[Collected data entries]
/---
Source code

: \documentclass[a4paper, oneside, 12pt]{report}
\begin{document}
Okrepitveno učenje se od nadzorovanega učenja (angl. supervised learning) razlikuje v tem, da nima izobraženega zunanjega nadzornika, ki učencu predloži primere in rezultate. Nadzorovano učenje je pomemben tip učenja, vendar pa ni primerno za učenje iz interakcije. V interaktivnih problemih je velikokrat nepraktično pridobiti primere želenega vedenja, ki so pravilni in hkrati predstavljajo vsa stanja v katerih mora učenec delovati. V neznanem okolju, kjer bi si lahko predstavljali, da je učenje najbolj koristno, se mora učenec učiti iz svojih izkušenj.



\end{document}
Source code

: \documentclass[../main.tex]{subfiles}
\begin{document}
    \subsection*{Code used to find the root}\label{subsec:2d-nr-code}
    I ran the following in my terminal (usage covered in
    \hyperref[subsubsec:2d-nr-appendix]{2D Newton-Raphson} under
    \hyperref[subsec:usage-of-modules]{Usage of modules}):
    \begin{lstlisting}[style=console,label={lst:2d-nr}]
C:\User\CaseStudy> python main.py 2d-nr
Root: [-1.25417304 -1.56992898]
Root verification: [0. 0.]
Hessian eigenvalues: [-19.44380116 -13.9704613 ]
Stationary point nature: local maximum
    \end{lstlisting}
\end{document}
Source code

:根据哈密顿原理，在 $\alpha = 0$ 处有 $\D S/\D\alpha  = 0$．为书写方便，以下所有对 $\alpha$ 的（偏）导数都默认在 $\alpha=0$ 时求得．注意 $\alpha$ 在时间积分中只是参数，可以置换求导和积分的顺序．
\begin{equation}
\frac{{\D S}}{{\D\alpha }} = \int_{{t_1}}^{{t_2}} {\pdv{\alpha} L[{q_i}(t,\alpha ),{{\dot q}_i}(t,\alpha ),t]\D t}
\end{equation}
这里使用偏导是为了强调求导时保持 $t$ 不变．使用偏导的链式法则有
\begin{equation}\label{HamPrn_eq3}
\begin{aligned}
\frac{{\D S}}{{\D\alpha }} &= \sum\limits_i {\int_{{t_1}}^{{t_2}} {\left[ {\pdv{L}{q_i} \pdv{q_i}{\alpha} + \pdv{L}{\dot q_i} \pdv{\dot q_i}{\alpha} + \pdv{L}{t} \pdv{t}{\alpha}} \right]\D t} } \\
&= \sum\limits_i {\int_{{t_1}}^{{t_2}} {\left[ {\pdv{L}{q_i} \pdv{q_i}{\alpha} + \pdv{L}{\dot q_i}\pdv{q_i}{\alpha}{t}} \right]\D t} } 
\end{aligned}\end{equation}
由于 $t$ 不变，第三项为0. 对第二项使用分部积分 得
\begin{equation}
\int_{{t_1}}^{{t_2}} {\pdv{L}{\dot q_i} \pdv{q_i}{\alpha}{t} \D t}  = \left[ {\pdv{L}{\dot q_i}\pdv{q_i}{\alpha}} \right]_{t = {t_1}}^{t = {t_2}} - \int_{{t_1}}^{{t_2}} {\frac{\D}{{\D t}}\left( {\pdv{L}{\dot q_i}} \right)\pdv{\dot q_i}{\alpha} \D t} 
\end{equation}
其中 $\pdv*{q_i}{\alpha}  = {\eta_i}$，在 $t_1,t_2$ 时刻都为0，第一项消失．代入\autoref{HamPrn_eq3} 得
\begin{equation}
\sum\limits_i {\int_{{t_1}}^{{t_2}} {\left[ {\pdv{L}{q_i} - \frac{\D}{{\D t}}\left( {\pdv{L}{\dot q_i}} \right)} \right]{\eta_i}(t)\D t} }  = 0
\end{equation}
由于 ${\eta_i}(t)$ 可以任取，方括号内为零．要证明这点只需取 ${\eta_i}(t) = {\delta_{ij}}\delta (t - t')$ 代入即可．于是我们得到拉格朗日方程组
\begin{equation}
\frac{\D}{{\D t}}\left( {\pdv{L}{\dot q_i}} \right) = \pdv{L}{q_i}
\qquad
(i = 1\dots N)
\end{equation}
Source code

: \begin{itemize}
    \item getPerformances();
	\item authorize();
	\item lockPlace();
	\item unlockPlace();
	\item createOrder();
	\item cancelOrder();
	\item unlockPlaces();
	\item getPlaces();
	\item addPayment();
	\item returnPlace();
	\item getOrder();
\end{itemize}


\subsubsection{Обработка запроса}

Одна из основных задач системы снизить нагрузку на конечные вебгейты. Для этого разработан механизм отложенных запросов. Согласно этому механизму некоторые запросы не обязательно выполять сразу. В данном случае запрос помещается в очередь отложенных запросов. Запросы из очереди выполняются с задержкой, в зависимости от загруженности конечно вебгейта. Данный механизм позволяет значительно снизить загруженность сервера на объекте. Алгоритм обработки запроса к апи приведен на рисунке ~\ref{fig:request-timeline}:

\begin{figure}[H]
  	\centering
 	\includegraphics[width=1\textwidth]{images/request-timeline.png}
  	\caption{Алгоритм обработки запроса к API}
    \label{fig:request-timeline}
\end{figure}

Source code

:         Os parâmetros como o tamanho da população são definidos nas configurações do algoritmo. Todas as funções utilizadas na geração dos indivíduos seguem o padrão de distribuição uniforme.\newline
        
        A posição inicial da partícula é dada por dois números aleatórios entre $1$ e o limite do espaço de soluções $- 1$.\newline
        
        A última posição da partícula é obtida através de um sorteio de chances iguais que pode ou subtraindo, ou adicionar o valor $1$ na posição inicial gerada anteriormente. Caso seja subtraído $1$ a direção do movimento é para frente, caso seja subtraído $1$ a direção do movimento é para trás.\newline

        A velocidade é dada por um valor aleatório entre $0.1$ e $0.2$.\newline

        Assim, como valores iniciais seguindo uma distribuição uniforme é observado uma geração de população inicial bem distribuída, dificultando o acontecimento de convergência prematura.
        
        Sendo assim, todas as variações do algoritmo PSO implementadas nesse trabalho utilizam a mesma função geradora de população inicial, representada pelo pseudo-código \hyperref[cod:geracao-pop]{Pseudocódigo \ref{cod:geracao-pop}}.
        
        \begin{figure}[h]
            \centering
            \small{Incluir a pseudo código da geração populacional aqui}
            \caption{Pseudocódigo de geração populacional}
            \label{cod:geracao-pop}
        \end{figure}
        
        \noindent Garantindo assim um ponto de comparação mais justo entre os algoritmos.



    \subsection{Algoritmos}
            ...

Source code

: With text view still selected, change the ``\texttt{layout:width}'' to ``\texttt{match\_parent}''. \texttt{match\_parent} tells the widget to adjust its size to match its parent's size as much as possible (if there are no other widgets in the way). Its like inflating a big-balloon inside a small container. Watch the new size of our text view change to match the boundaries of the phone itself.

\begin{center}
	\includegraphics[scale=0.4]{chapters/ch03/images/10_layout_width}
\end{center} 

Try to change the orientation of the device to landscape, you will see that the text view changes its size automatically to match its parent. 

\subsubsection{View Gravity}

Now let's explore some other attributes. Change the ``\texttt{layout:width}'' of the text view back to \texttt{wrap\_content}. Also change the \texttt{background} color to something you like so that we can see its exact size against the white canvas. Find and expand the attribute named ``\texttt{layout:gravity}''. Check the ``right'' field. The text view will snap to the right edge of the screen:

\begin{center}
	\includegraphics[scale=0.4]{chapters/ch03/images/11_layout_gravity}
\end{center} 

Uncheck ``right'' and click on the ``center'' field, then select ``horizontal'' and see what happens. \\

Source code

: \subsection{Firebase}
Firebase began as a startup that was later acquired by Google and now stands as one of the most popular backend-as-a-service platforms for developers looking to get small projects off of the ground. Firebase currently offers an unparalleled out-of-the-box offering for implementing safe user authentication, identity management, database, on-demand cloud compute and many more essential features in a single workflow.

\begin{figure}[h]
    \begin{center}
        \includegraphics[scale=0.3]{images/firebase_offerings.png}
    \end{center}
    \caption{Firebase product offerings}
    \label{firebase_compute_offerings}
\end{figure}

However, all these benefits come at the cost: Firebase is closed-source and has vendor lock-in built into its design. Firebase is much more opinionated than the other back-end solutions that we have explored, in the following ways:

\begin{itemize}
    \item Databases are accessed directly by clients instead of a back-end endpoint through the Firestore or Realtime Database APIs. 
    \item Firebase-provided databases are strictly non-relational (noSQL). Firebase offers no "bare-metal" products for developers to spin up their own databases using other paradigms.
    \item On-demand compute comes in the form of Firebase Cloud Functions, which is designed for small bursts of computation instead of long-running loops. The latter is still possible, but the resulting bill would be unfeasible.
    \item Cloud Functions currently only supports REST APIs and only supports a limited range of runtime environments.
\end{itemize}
\---
--- To do ---
Extract every line from the one containing "However, all these" to the end of the entries, including both of those lines, exactly as given and with nothing added.

--- Reply ---
However, all these benefits come at the cost: Firebase is closed-source and has vendor lock-in built into its design. Firebase is much more opinionated than the other back-end solutions that we have explored, in the following ways:

\begin{itemize}
    \item Databases are accessed directly by clients instead of a back-end endpoint through the Firestore or Realtime Database APIs. 
    \item Firebase-provided databases are strictly non-relational (noSQL). Firebase offers no "bare-metal" products for developers to spin up their own databases using other paradigms.
    \item On-demand compute comes in the form of Firebase Cloud Functions, which is designed for small bursts of computation instead of long-running loops. The latter is still possible, but the resulting bill would be unfeasible.
    \item Cloud Functions currently only supports REST APIs and only supports a limited range of runtime environments.
\end{itemize}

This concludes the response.